» **Problem description**:
Where a picture appears, omit it; repeat everything else in the records exactly.

» **Excerpted records**:
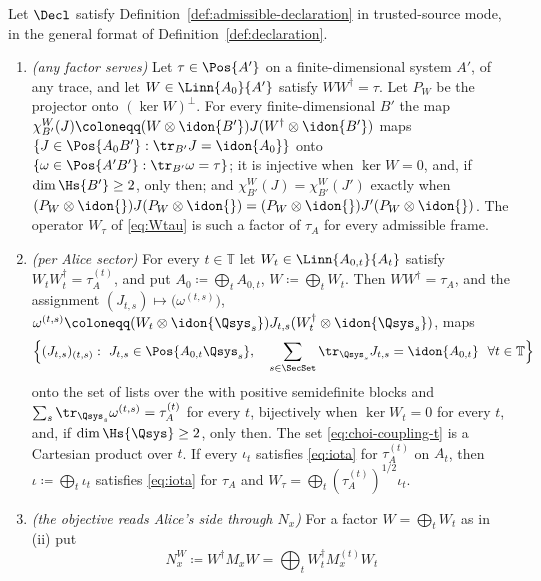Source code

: \begin{lemma}\label{lem:choi-factor}
Let $\Decl$ satisfy Definition~\ref{def:admissible-declaration} in trusted-source mode, in the
general format of Definition~\ref{def:declaration}.
\begin{enumerate}[label=(\roman*),leftmargin=2.2em]
\item \emph{(any factor serves)} Let $\tau\in\Pos{A'}$ on a
finite-dimensional system $A'$, of any trace, and let $W\in\Linn{A_0}{A'}$
satisfy $WW^{\dagger}=\tau$. Let $P_W$ be the projector onto
$(\ker W)^{\perp}$. For every finite-dimensional $B'$ the map
$\chi^{W}_{B'}(J)\coloneqq(W\otimes\idon{B'})J(W^{\dagger}\otimes\idon{B'})$
maps $\{J\in\Pos{A_0B'}:\tr_{B'}J=\idon{A_0}\}$ onto
$\{\omega\in\Pos{A'B'}:\tr_{B'}\omega=\tau\}$; it is injective when
$\ker W=0$, and, if $\dim\Hs{B'}\ge2$, only then; and
$\chi^{W}_{B'}(J)=\chi^{W}_{B'}(J')$ exactly when
$(P_W\otimes\idon{})J(P_W\otimes\idon{})=(P_W\otimes\idon{})J'(P_W\otimes\idon{})$.
The operator $W_{\tau}$ of \eqref{eq:Wtau} is such a factor of $\tau_A$ for
every admissible frame.
\item \emph{(per Alice sector)} For every $t\in\mathbb{T}$ let $W_t\in
\Linn{A_{0,t}}{A_t}$ satisfy $W_tW_t^{\dagger}=\tau^{(t)}_A$, and put
$A_0\coloneqq\bigoplus_tA_{0,t}$, $W\coloneqq\bigoplus_tW_t$. Then
$WW^{\dagger}=\tau_A$, and the assignment
$(J_{t,s})\mapsto\big(\omega^{(t,s)}\big)$,
$\omega^{(t,s)}\coloneqq(W_t\otimes\idon{\Qsys_s})J_{t,s}
(W_t^{\dagger}\otimes\idon{\Qsys_s})$, maps
\begin{equation}\label{eq:choi-coupling-t}
  \Big\{(J_{t,s})_{(t,s)}:\ J_{t,s}\in\Pos{A_{0,t}\Qsys_s},\quad
  \sum_{s\in\SecSet}\tr_{\Qsys_s}J_{t,s}=\idon{A_{0,t}}
  \ \ \forall t\in\mathbb{T}\Big\}
\end{equation}
onto the set of lists over the  with positive semidefinite
blocks and $\sum_s\tr_{\Qsys_s}\omega^{(t,s)}=\tau^{(t)}_A$ for every $t$,
bijectively when $\ker W_t=0$ for every $t$, and, if
$\dim\Hs{\Qsys}\ge2$, only then. The set
\eqref{eq:choi-coupling-t} is a Cartesian product over $t$. If every
$\iota_t$ satisfies \eqref{eq:iota} for $\tau^{(t)}_A$ on $A_t$, then
$\iota\coloneqq\bigoplus_t\iota_t$ satisfies \eqref{eq:iota} for $\tau_A$ and
$W_{\tau}=\bigoplus_t(\tau^{(t)}_A)^{1/2}\iota_t$.
\item \emph{(the objective reads Alice's side through $N_x$)} For a factor
$W=\bigoplus_tW_t$ as in (ii) put
\begin{equation}\label{eq:NfromW}
  N^{W}_x\coloneqq W^{\dagger}M_xW=\bigoplus_tW_t^{\dagger}M^{(t)}_xW_t

\end{equation}
\end{enumerate}
\end{lemma}
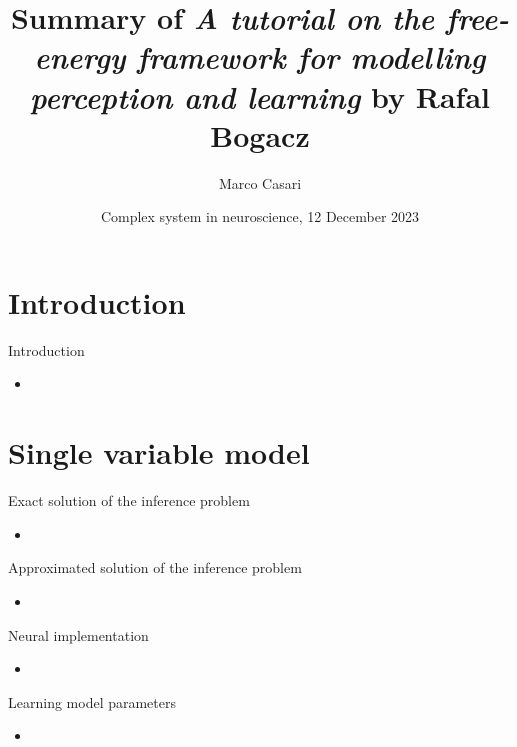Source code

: \documentclass[aspectratio=43]{beamer}
\title{Summary of \emph{A tutorial on the free-energy framework for modelling perception and learning} by Rafal Bogacz}
\author{Marco Casari}
\date[12/12/2023]{Complex system in neuroscience, 12 December 2023}
\institute[UniTo]{University of Turin}
\begin{document}
\begin{frame}
  \titlepage
  \note{
    \begin{itemize}
      \item %
    \end{itemize}
  }
\end{frame}



\section{Introduction}
\begin{frame}{Introduction}
  \begin{itemize}
    \item %
  \end{itemize}
\end{frame}



\section{Single variable model}
\begin{frame}{Exact solution of the inference problem}
  \begin{itemize}
    \item %
  \end{itemize}
\end{frame}


\begin{frame}{Approximated solution of the inference problem}
  \begin{itemize}
    \item %
  \end{itemize}
\end{frame}


\begin{frame}{Neural implementation}
  \begin{itemize}
    \item %
  \end{itemize}
\end{frame}


\begin{frame}{Learning model parameters}
  \begin{itemize}
    \item %
  \end{itemize}
\end{frame}
\end{document}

» **Answer below**:
Source code

: \begin{lemma}\label{lem:choi-factor}
Let $\Decl$ satisfy Definition~\ref{def:admissible-declaration} in trusted-source mode, in the
general format of Definition~\ref{def:declaration}.
\begin{enumerate}[label=(\roman*),leftmargin=2.2em]
\item \emph{(any factor serves)} Let $\tau\in\Pos{A'}$ on a
finite-dimensional system $A'$, of any trace, and let $W\in\Linn{A_0}{A'}$
satisfy $WW^{\dagger}=\tau$. Let $P_W$ be the projector onto
$(\ker W)^{\perp}$. For every finite-dimensional $B'$ the map
$\chi^{W}_{B'}(J)\coloneqq(W\otimes\idon{B'})J(W^{\dagger}\otimes\idon{B'})$
maps $\{J\in\Pos{A_0B'}:\tr_{B'}J=\idon{A_0}\}$ onto
$\{\omega\in\Pos{A'B'}:\tr_{B'}\omega=\tau\}$; it is injective when
$\ker W=0$, and, if $\dim\Hs{B'}\ge2$, only then; and
$\chi^{W}_{B'}(J)=\chi^{W}_{B'}(J')$ exactly when
$(P_W\otimes\idon{})J(P_W\otimes\idon{})=(P_W\otimes\idon{})J'(P_W\otimes\idon{})$.
The operator $W_{\tau}$ of \eqref{eq:Wtau} is such a factor of $\tau_A$ for
every admissible frame.
\item \emph{(per Alice sector)} For every $t\in\mathbb{T}$ let $W_t\in
\Linn{A_{0,t}}{A_t}$ satisfy $W_tW_t^{\dagger}=\tau^{(t)}_A$, and put
$A_0\coloneqq\bigoplus_tA_{0,t}$, $W\coloneqq\bigoplus_tW_t$. Then
$WW^{\dagger}=\tau_A$, and the assignment
$(J_{t,s})\mapsto\big(\omega^{(t,s)}\big)$,
$\omega^{(t,s)}\coloneqq(W_t\otimes\idon{\Qsys_s})J_{t,s}
(W_t^{\dagger}\otimes\idon{\Qsys_s})$, maps
\begin{equation}\label{eq:choi-coupling-t}
  \Big\{(J_{t,s})_{(t,s)}:\ J_{t,s}\in\Pos{A_{0,t}\Qsys_s},\quad
  \sum_{s\in\SecSet}\tr_{\Qsys_s}J_{t,s}=\idon{A_{0,t}}
  \ \ \forall t\in\mathbb{T}\Big\}
\end{equation}
onto the set of lists over the  with positive semidefinite
blocks and $\sum_s\tr_{\Qsys_s}\omega^{(t,s)}=\tau^{(t)}_A$ for every $t$,
bijectively when $\ker W_t=0$ for every $t$, and, if
$\dim\Hs{\Qsys}\ge2$, only then. The set
\eqref{eq:choi-coupling-t} is a Cartesian product over $t$. If every
$\iota_t$ satisfies \eqref{eq:iota} for $\tau^{(t)}_A$ on $A_t$, then
$\iota\coloneqq\bigoplus_t\iota_t$ satisfies \eqref{eq:iota} for $\tau_A$ and
$W_{\tau}=\bigoplus_t(\tau^{(t)}_A)^{1/2}\iota_t$.
\item \emph{(the objective reads Alice's side through $N_x$)} For a factor
$W=\bigoplus_tW_t$ as in (ii) put
\begin{equation}\label{eq:NfromW}
  N^{W}_x\coloneqq W^{\dagger}M_xW=\bigoplus_tW_t^{\dagger}M^{(t)}_xW_t

\end{equation}
\end{enumerate}
\end{lemma}
Source code

: \documentclass[aspectratio=43]{beamer}
\title{Summary of \emph{A tutorial on the free-energy framework for modelling perception and learning} by Rafal Bogacz}
\author{Marco Casari}
\date[12/12/2023]{Complex system in neuroscience, 12 December 2023}
\institute[UniTo]{University of Turin}
\begin{document}
\begin{frame}
  \titlepage
  \note{
    \begin{itemize}
      \item %
    \end{itemize}
  }
\end{frame}



\section{Introduction}
\begin{frame}{Introduction}
  \begin{itemize}
    \item %
  \end{itemize}
\end{frame}



\section{Single variable model}
\begin{frame}{Exact solution of the inference problem}
  \begin{itemize}
    \item %
  \end{itemize}
\end{frame}


\begin{frame}{Approximated solution of the inference problem}
  \begin{itemize}
    \item %
  \end{itemize}
\end{frame}


\begin{frame}{Neural implementation}
  \begin{itemize}
    \item %
  \end{itemize}
\end{frame}


\begin{frame}{Learning model parameters}
  \begin{itemize}
    \item %
  \end{itemize}
\end{frame}
\end{document}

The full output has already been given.